Y no sólo acertó a comportarse de esta digna forma en situaciones tan difíciles, además acertó, junto con George Orwell (1903-1950), como muy pocos, en mostrarnos una radiografía precisa de esos convulsos tiempos. Con el paso de los años hemos comprobado que tuvo el valor y el coraje de observar, criticar y denunciar aquellas injusticias. No hay duda de que se equivocó mucho menos que su enemigo íntimo, Jean-Paul Sartre, al que su mayor altura de pensamiento filosófico, por entonces, lo dejaba en la sombra, a pesar de que ambos encarnaban, también como pocos, la figura del intelectual comprometido, esos faros que nos orientan en tiempos de desorientación.
No obstante, en una relectura durante el centenario de su nacimiento – 2013-, si queremos no cometer injusticias, reconoceremos que no toda su obra permanece en pie de la misma forma y con igual fuerza. Hay partes más vulnerables que otras: por lo general, su teatro ha envejecido antes y peor que sus novelas; sus novelas, aun siendo iluminadoras, no son tan originales –su deuda con Kafka, y otros autores, como veremos, es palpable-; su prosa en no pocas ocasiones es un tanto descuidada; sus ensayos carecen de la densidad y de la altura filosófica de otros autores de su época; a lo largo de su obra no abunda el sentido del humor, ni siquiera es frecuente: quizá hasta cierto punto es incompatible con la pretensión de ser justo…
Claro que si no queremos ser injustos con su legado, debemos juzgarlo por el conjunto de su obra, y no por algunos de sus aspectos, sobre todo por los más vulnerables. Entonces sí nos percataremos de que eso que no se nombra ciertamente con el término azar interrumpió su fulgurante trayectoria vital con apenas 46 años; que abordó, y de qué forma, múltiples géneros: desde la novela al teatro, pasando por la crónica, el artículo periodístico, el relato, el ensayo filosófico o las memorias, en todo tiempo de forma independiente y libertaria. Que recibió el Premio Nobel en 1957, con apenas 44 años, un Premio Nobel de Literatura que nadie se atreve a discutir.

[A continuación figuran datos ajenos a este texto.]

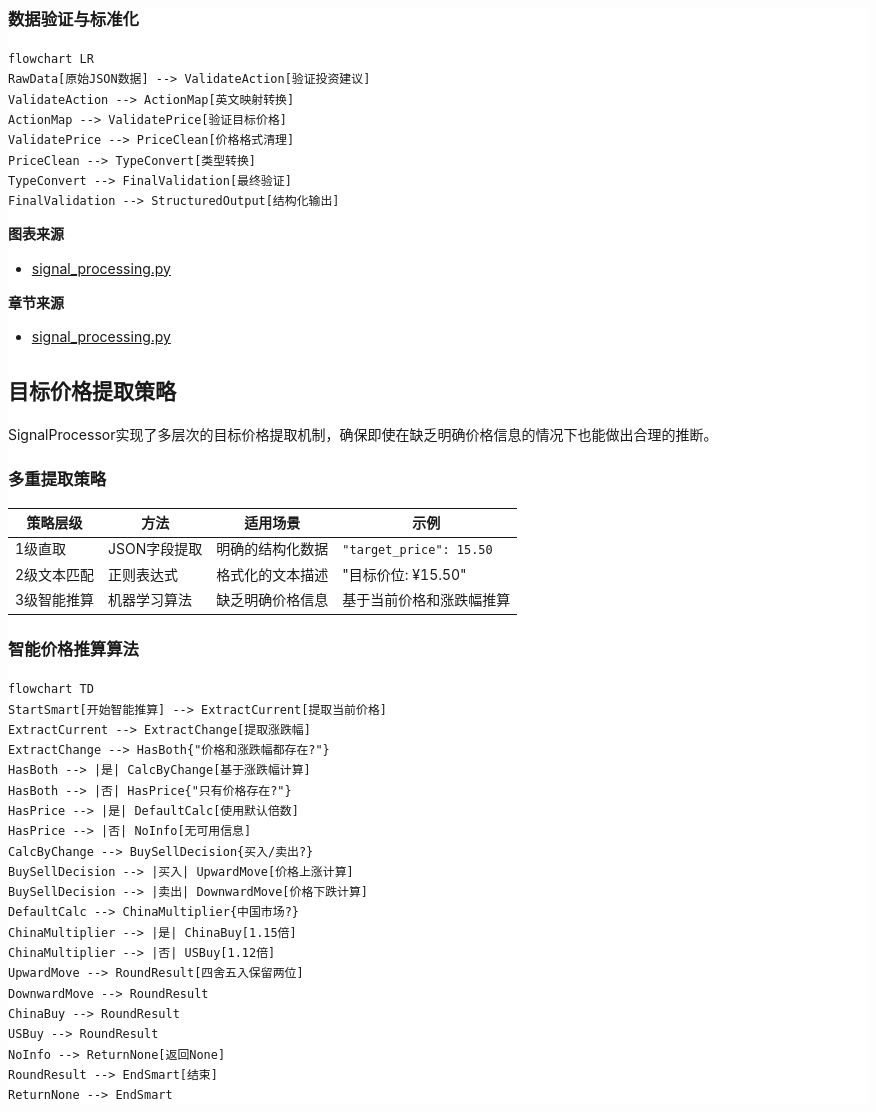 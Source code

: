 ### 数据验证与标准化

```mermaid
flowchart LR
RawData[原始JSON数据] --> ValidateAction[验证投资建议]
ValidateAction --> ActionMap[英文映射转换]
ActionMap --> ValidatePrice[验证目标价格]
ValidatePrice --> PriceClean[价格格式清理]
PriceClean --> TypeConvert[类型转换]
TypeConvert --> FinalValidation[最终验证]
FinalValidation --> StructuredOutput[结构化输出]
```

**图表来源**
- [signal_processing.py](file://tradingagents/graph/signal_processing.py#L138-L193)

**章节来源**
- [signal_processing.py](file://tradingagents/graph/signal_processing.py#L138-L193)

## 目标价格提取策略

SignalProcessor实现了多层次的目标价格提取机制，确保即使在缺乏明确价格信息的情况下也能做出合理的推断。

### 多重提取策略

| 策略层级 | 方法 | 适用场景 | 示例 |
|----------|------|----------|------|
| 1级直取 | JSON字段提取 | 明确的结构化数据 | `"target_price": 15.50` |
| 2级文本匹配 | 正则表达式 | 格式化的文本描述 | "目标价位: ¥15.50" |
| 3级智能推算 | 机器学习算法 | 缺乏明确价格信息 | 基于当前价格和涨跌幅推算 |

### 智能价格推算算法

```mermaid
flowchart TD
StartSmart[开始智能推算] --> ExtractCurrent[提取当前价格]
ExtractCurrent --> ExtractChange[提取涨跌幅]
ExtractChange --> HasBoth{"价格和涨跌幅都存在?"}
HasBoth --> |是| CalcByChange[基于涨跌幅计算]
HasBoth --> |否| HasPrice{"只有价格存在?"}
HasPrice --> |是| DefaultCalc[使用默认倍数]
HasPrice --> |否| NoInfo[无可用信息]
CalcByChange --> BuySellDecision{买入/卖出?}
BuySellDecision --> |买入| UpwardMove[价格上涨计算]
BuySellDecision --> |卖出| DownwardMove[价格下跌计算]
DefaultCalc --> ChinaMultiplier{中国市场?}
ChinaMultiplier --> |是| ChinaBuy[1.15倍]
ChinaMultiplier --> |否| USBuy[1.12倍]
UpwardMove --> RoundResult[四舍五入保留两位]
DownwardMove --> RoundResult
ChinaBuy --> RoundResult
USBuy --> RoundResult
NoInfo --> ReturnNone[返回None]
RoundResult --> EndSmart[结束]
ReturnNone --> EndSmart
```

En efecto, lo que resiste y persiste a lo largo del tiempo es el valor, irrenunciable, del conjunto de su obra, que cifra como muy pocas la imagen de un hombre con un raro sentido común, razonable, íntegro y justo en medio de situaciones injustas. Si a menudo se ha repetido la sentencia de Buffon, “el estilo es el hombre”, para Camus, más atento a lo ético que a lo estético –si es que cabe disociar lo uno de lo otro-, tenemos que decir que “la obra es el hombre” y, en consonancia y reciprocidad, “el hombre, la obra”.
Así que lo que perdura después de un siglo desde su nacimiento, y a más de setenta años desde su muerte, es el conjunto de su obra en general, porque a lo largo de ella, a pesar de sus inevitables altibajos, y con sus indudables hallazgos, asoma constantemente la imagen de sí desprendida de la obra, el hombre y la luz del Mediterráneo de su infancia, que nos puede alumbrar el camino, siempre trágico y arduo. Su huella se percibe en algunos de los más grandes escritores actuales, como Mario Vargas Llosa u Orham Pamuk, quizá no tanto por un género en particular como por el conjunto de la misma. Y, por encima de ella, me atrevería a decir, por la imagen de sí desprendida de su obra.
¿Cuál es, a mi entender, su principal aportación a la tradición novelística? Continuar y extender el legado imperecedero que recupera Kafka en el siglo XX, que con elementos fantásticos, parabólicos y alegóricos, se sale del angosto realismo decimonónico, –sin dejar de apuntar a eso que llamamos “realidad”, por supuesto-, y amplía los límites de la imaginación intelectual y, en consecuencia, de nuestra visión de la realidad. Recuérdense las palabras de D. Defoe que elige a modo de advertencia de La peste: “Tan razonable como representar una prisión de cierto género por otra diferente es representar algo que existe realmente por algo que no existe”.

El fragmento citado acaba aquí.